* TRY IT
What is needed is an exact repeat of the entries, with no pictures in it.

* DATASET EXCERPTS
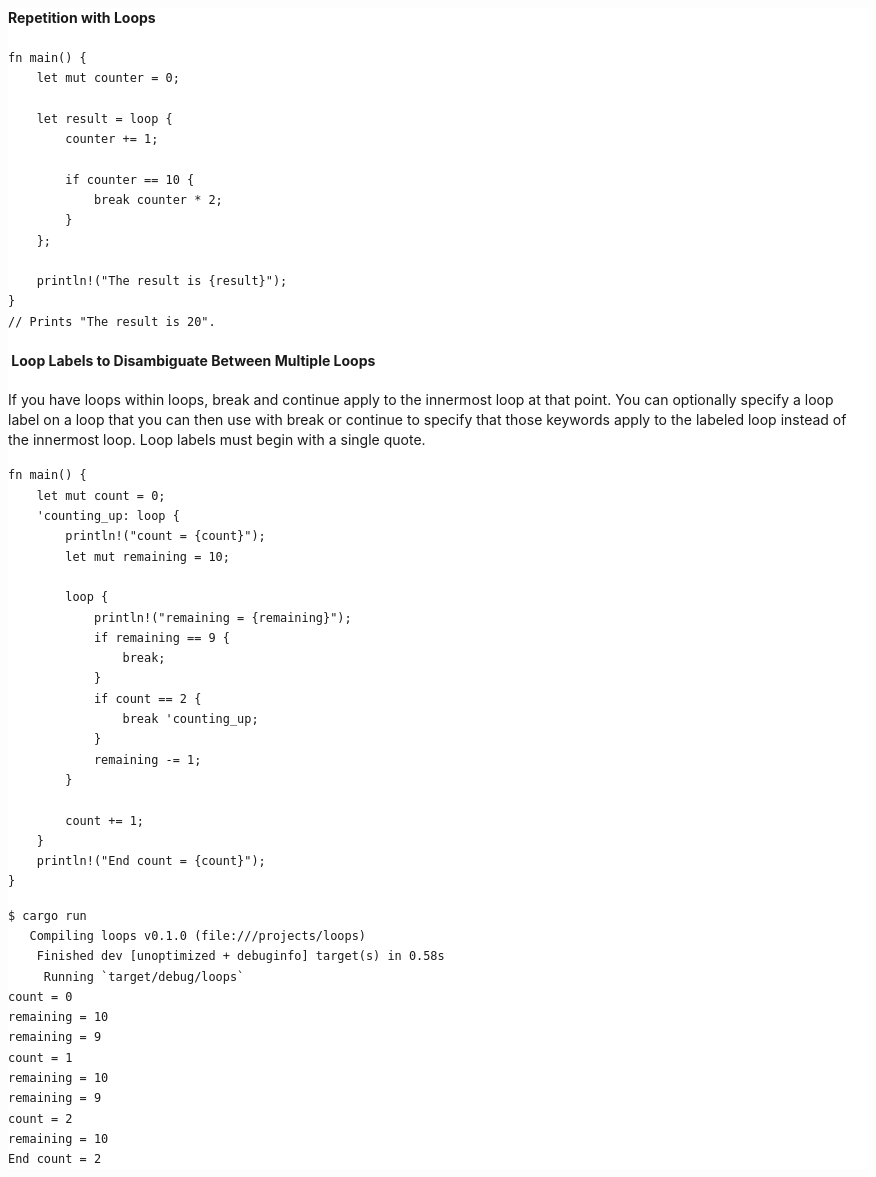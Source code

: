 #### Repetition with Loops

```
fn main() {
    let mut counter = 0;

    let result = loop {
        counter += 1;

        if counter == 10 {
            break counter * 2;
        }
    };

    println!("The result is {result}");
}
// Prints "The result is 20".
```

####  Loop Labels to Disambiguate Between Multiple Loops

If you have loops within loops, break and continue apply to the innermost loop at that point. You can optionally specify a loop label on a loop that you can then use with break or continue to specify that those keywords apply to the labeled loop instead of the innermost loop. Loop labels must begin with a single quote.

```
fn main() {
    let mut count = 0;
    'counting_up: loop {
        println!("count = {count}");
        let mut remaining = 10;

        loop {
            println!("remaining = {remaining}");
            if remaining == 9 {
                break;
            }
            if count == 2 {
                break 'counting_up;
            }
            remaining -= 1;
        }

        count += 1;
    }
    println!("End count = {count}");
}
```

```
$ cargo run
   Compiling loops v0.1.0 (file:///projects/loops)
    Finished dev [unoptimized + debuginfo] target(s) in 0.58s
     Running `target/debug/loops`
count = 0
remaining = 10
remaining = 9
count = 1
remaining = 10
remaining = 9
count = 2
remaining = 10
End count = 2
```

* ANSWER SECTION
Source code

: #### Repetition with Loops

```
fn main() {
    let mut counter = 0;

    let result = loop {
        counter += 1;

        if counter == 10 {
            break counter * 2;
        }
    };

    println!("The result is {result}");
}
// Prints "The result is 20".
```

####  Loop Labels to Disambiguate Between Multiple Loops

If you have loops within loops, break and continue apply to the innermost loop at that point. You can optionally specify a loop label on a loop that you can then use with break or continue to specify that those keywords apply to the labeled loop instead of the innermost loop. Loop labels must begin with a single quote.

```
fn main() {
    let mut count = 0;
    'counting_up: loop {
        println!("count = {count}");
        let mut remaining = 10;

        loop {
            println!("remaining = {remaining}");
            if remaining == 9 {
                break;
            }
            if count == 2 {
                break 'counting_up;
            }
            remaining -= 1;
        }

        count += 1;
    }
    println!("End count = {count}");
}
```

```
$ cargo run
   Compiling loops v0.1.0 (file:///projects/loops)
    Finished dev [unoptimized + debuginfo] target(s) in 0.58s
     Running `target/debug/loops`
count = 0
remaining = 10
remaining = 9
count = 1
remaining = 10
remaining = 9
count = 2
remaining = 10
End count = 2
```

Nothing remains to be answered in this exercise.